Items from a dataset:

%%

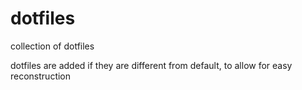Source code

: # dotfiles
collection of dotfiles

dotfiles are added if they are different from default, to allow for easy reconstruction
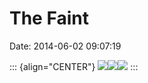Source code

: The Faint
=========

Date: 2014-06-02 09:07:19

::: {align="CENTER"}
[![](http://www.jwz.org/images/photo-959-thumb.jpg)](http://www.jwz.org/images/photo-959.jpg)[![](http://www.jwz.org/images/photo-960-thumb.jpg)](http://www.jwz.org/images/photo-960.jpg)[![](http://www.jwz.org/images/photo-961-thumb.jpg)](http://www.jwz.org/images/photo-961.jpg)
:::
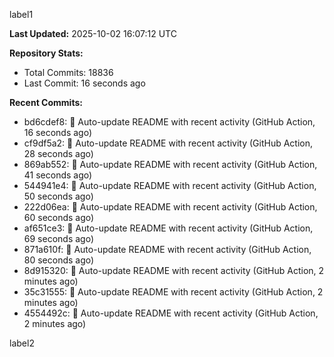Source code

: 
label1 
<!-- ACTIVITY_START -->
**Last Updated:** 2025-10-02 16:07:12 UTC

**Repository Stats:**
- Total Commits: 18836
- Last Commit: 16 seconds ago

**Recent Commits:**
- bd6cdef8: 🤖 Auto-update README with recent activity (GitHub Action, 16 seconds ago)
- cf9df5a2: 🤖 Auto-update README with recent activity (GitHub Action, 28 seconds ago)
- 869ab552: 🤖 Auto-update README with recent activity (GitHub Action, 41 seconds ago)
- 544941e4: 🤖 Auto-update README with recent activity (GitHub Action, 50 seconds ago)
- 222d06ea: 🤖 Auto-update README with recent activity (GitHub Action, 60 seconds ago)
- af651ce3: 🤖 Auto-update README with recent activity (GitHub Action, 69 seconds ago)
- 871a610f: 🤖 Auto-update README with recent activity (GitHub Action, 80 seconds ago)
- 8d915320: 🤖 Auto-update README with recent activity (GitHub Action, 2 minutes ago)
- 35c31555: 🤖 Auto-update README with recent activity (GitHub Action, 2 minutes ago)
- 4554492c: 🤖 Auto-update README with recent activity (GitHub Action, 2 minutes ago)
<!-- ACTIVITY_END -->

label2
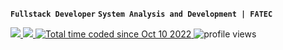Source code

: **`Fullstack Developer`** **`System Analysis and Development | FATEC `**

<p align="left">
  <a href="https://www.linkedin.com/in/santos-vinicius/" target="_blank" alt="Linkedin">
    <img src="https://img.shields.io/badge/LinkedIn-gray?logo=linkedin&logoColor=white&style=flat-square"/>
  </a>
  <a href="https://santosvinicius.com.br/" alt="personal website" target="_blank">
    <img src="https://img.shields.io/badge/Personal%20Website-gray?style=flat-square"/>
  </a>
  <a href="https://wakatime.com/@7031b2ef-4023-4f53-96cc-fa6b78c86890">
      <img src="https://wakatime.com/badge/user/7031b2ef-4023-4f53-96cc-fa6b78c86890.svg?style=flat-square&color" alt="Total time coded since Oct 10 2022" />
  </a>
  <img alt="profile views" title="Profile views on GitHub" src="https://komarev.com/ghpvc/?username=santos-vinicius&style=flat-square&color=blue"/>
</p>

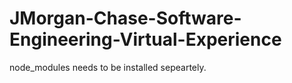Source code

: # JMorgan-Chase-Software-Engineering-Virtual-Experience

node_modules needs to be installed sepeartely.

%%

### TASK REQUIREMENTS
Leaving out only the pictures, retype every record exactly.

### ANSWER FOR THIS EXERCISE
Source code

: # dotfiles
collection of dotfiles

dotfiles are added if they are different from default, to allow for easy reconstruction
Source code

: The Faint
=========

Date: 2014-06-02 09:07:19

::: {align="CENTER"}
[![](http://www.jwz.org/images/photo-959-thumb.jpg)](http://www.jwz.org/images/photo-959.jpg)[![](http://www.jwz.org/images/photo-960-thumb.jpg)](http://www.jwz.org/images/photo-960.jpg)[![](http://www.jwz.org/images/photo-961-thumb.jpg)](http://www.jwz.org/images/photo-961.jpg)
:::
Source code

: 
label1 
<!-- ACTIVITY_START -->
**Last Updated:** 2025-10-02 16:07:12 UTC

**Repository Stats:**
- Total Commits: 18836
- Last Commit: 16 seconds ago

**Recent Commits:**
- bd6cdef8: 🤖 Auto-update README with recent activity (GitHub Action, 16 seconds ago)
- cf9df5a2: 🤖 Auto-update README with recent activity (GitHub Action, 28 seconds ago)
- 869ab552: 🤖 Auto-update README with recent activity (GitHub Action, 41 seconds ago)
- 544941e4: 🤖 Auto-update README with recent activity (GitHub Action, 50 seconds ago)
- 222d06ea: 🤖 Auto-update README with recent activity (GitHub Action, 60 seconds ago)
- af651ce3: 🤖 Auto-update README with recent activity (GitHub Action, 69 seconds ago)
- 871a610f: 🤖 Auto-update README with recent activity (GitHub Action, 80 seconds ago)
- 8d915320: 🤖 Auto-update README with recent activity (GitHub Action, 2 minutes ago)
- 35c31555: 🤖 Auto-update README with recent activity (GitHub Action, 2 minutes ago)
- 4554492c: 🤖 Auto-update README with recent activity (GitHub Action, 2 minutes ago)
<!-- ACTIVITY_END -->

label2
Source code

: **`Fullstack Developer`** **`System Analysis and Development | FATEC `**

<p align="left">
  <a href="https://www.linkedin.com/in/santos-vinicius/" target="_blank" alt="Linkedin">
    <img src="https://img.shields.io/badge/LinkedIn-gray?logo=linkedin&logoColor=white&style=flat-square"/>
  </a>
  <a href="https://santosvinicius.com.br/" alt="personal website" target="_blank">
    <img src="https://img.shields.io/badge/Personal%20Website-gray?style=flat-square"/>
  </a>
  <a href="https://wakatime.com/@7031b2ef-4023-4f53-96cc-fa6b78c86890">
      <img src="https://wakatime.com/badge/user/7031b2ef-4023-4f53-96cc-fa6b78c86890.svg?style=flat-square&color" alt="Total time coded since Oct 10 2022" />
  </a>
  <img alt="profile views" title="Profile views on GitHub" src="https://komarev.com/ghpvc/?username=santos-vinicius&style=flat-square&color=blue"/>
</p>

Source code

: # JMorgan-Chase-Software-Engineering-Virtual-Experience

node_modules needs to be installed sepeartely.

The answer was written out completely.